In this essay I contrast Bruno Latour’s notion of a map as an ‘immutable mobile’ with Tim Ingold’s conception of a map as a ‘vista’. The aim of this comparison was to produce a parallax view of different scales of time and space and combinations of the two. Foregrounding the notion of a partial or cinematic vista against the view-from-nowhere of orthodox cartography, I explore ideas of containment as well as the potential unboundedness of maps in helping to foster emergent subjectivities.

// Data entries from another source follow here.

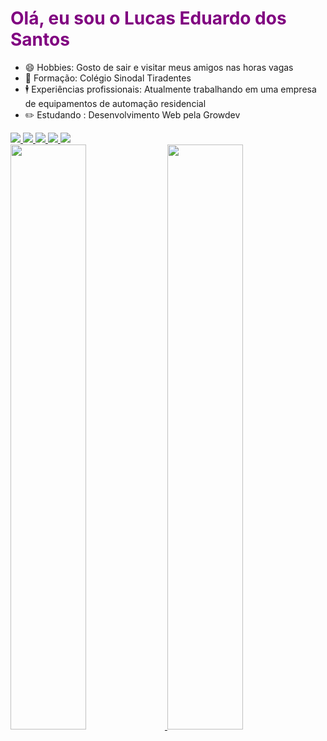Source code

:  <h1 style="color: purple";>Olá, eu sou o Lucas Eduardo dos Santos</h1>

- 😄 Hobbies: Gosto de sair e visitar meus amigos nas horas vagas
- 🌱 Formação: Colégio Sinodal Tiradentes
- 🕴️ Experiências profissionais: Atualmente trabalhando em uma empresa de equipamentos de automação residencial
- ✏️ Estudando : Desenvolvimento Web pela Growdev

<a href="https://www.instagram.com/luca5_sant05/">
  <img src="https://img.shields.io/badge/Instagram-E4405F?style=for-the-badge&logo=instagram&logoColor=white" />  
</a>

<a href="https://web.facebook.com/profile.php?id=100009296753885https://web.facebook.com/profile.php?id=100009296753885">
  <img src="https://img.shields.io/badge/Facebook-1877F2?style=for-the-badge&logo=facebook&logoColor=white" /> 
</a>
  
<a href="https://www.linkedin.com/in/lucas-dos-santos-6a6a01223/">
  <img src="https://img.shields.io/badge/LinkedIn-0077B5?style=for-the-badge&logo=linkedin&logoColor=white" />
</a>

<a href="https://twitter.com/Lusca_Santo">
  <img src="https://img.shields.io/badge/Twitter-1DA1F2?style=for-the-badge&logo=twitter&logoColor=white" />  
</a>

<a href="https://api.whatsapp.com/send/?phone=5555997901700">
  <img src="https://img.shields.io/badge/WhatsApp-25D366?style=for-the-badge&logo=whatsapp&logoColor=white" />  
</a>



<div>
  <a href="https://github.com/LUKKA55">
  <img width="49%" src="https://github-readme-stats.vercel.app/api?username=LUKKA55&show_icons=true&theme=dracula&include_all_commits=true&count_private=true"/>
  <img width="49%" src="https://github-readme-stats.vercel.app/api/top-langs/?username=LUKKA55&layout=compact&langs_count=7&theme=dracula"/>
</div>


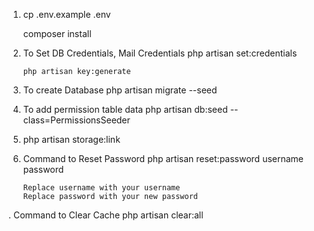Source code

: 1. 	cp .env.example .env

	composer install
2. 	To Set DB Credentials, Mail Credentials
		php artisan set:credentials

        php artisan key:generate

3. 	To create Database
		php artisan migrate --seed

4. 	To add permission table data
		php artisan db:seed --class=PermissionsSeeder    	
	
5. 	php artisan storage:link

6. 	Command to Reset Password
		php artisan reset:password username password
	
		Replace username with your username
		Replace password with your new password
		
. 	Command to Clear Cache
		php artisan clear:all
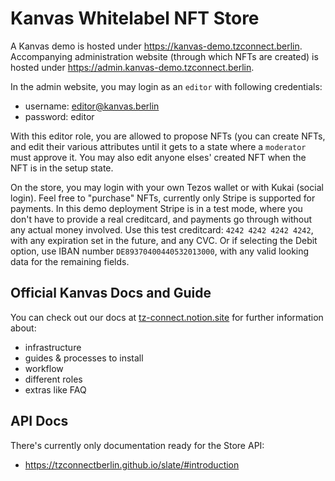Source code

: # Kanvas Whitelabel NFT Store

A Kanvas demo is hosted under https://kanvas-demo.tzconnect.berlin. Accompanying administration website (through which NFTs are created) is hosted under https://admin.kanvas-demo.tzconnect.berlin.

In the admin website, you may login as an `editor` with following credentials:
- username: editor@kanvas.berlin
- password: editor

With this editor role, you are allowed to propose NFTs (you can create NFTs, and edit their various attributes until it gets to a state where a `moderator` must approve it. You may also edit anyone elses' created NFT when the NFT is in the setup state.

On the store, you may login with your own Tezos wallet or with Kukai (social login). Feel free to "purchase" NFTs, currently only Stripe is supported for payments. In this demo deployment Stripe is in a test mode, where you don't have to provide a real creditcard, and payments go through without any actual money involved. Use this test creditcard: `4242 4242 4242 4242`, with any expiration set in the future, and any CVC. Or if selecting the Debit option, use IBAN number `DE89370400440532013000`, with any valid looking data for the remaining fields.

## Official Kanvas Docs and Guide

You can check out our docs at [tz-connect.notion.site](https://tz-connect.notion.site/The-Tezos-Whitelabel-NFT-Store-55fbedb8f776402888b55dc756660c05) for further information about:

- infrastructure
- guides & processes to install
- workflow
- different roles
- extras like FAQ

## API Docs

There's currently only documentation ready for the Store API:

- https://tzconnectberlin.github.io/slate/#introduction
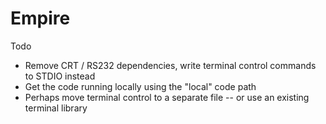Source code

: # Empire

Todo

- Remove CRT / RS232 dependencies, write terminal control commands to STDIO instead
- Get the code running locally using the "local" code path
- Perhaps move terminal control to a separate file -- or use an existing terminal library
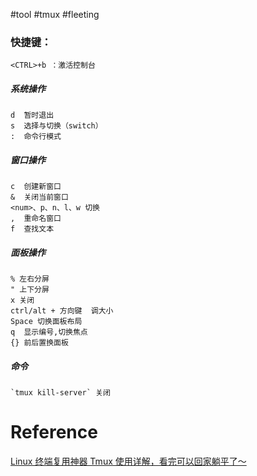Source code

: #tool #tmux #fleeting 

### 快捷键：
	<CTRL>+b ：激活控制台
##### 系统操作
	d  暂时退出
	s  选择与切换（switch）
	:  命令行模式
##### 窗口操作
	c  创建新窗口
	&  关闭当前窗口
	<num>、p、n、l、w 切换
	,  重命名窗口
	f  查找文本
##### 面板操作
	% 左右分屏
	" 上下分屏
	x 关闭
	ctrl/alt + 方向键  调大小
	Space 切换面板布局
	q  显示编号,切换焦点
	{} 前后置换面板
	
##### 命令
	`tmux kill-server` 关闭
# Reference
[Linux 终端复用神器 Tmux 使用详解，看完可以回家躺平了～](https://www.51cto.com/article/664989.html)

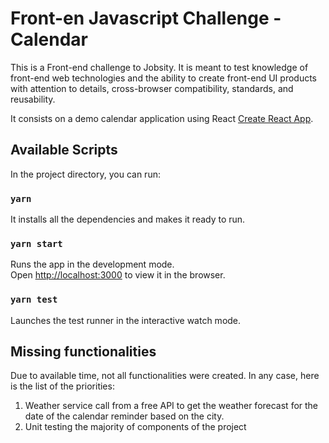 # Front-en Javascript Challenge - Calendar

This is a Front-end challenge to Jobsity. It is meant to test knowledge of front-end web technologies and the
ability to create front-end UI products with attention to details, cross-browser compatibility,
standards, and reusability.

It consists on a demo calendar application using React [Create React App](https://github.com/facebook/create-react-app).

## Available Scripts

In the project directory, you can run:

### `yarn`

It installs all the dependencies and makes it ready to run.

### `yarn start`

Runs the app in the development mode.<br />
Open [http://localhost:3000](http://localhost:3000) to view it in the browser.

### `yarn test`

Launches the test runner in the interactive watch mode.<br />

## Missing functionalities

Due to available time, not all functionalities were created. In any case, here is the list of the priorities:

1. Weather service call from a free API to get the weather forecast for the date of the calendar reminder based on the city.
2. Unit testing the majority of components of the project
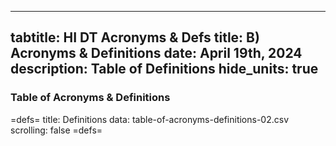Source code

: -----
tabtitle: HI DT Acronyms & Defs
title: B) Acronyms & Definitions
date: April 19th, 2024
description: Table of Definitions 
hide_units: true
-----

### Table of Acronyms & Definitions

=defs=
title: Definitions
data: table-of-acronyms-definitions-02.csv
scrolling: false
=defs=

Download full text: The Cinematic Vista as a Model for Mapping the Milieu

Dalston Junction 2
Caroline Stevenson

This is a sonic cartography of Dalston Junction in Hackney, a site undergoing rapid transition into a new London Overground Station, pedestrian walkway, shopping arcade and high-rise residential accommodation. I was interested in capturing the day-to-day activity of the site happening alongside the proposed building plans and organised use of the space.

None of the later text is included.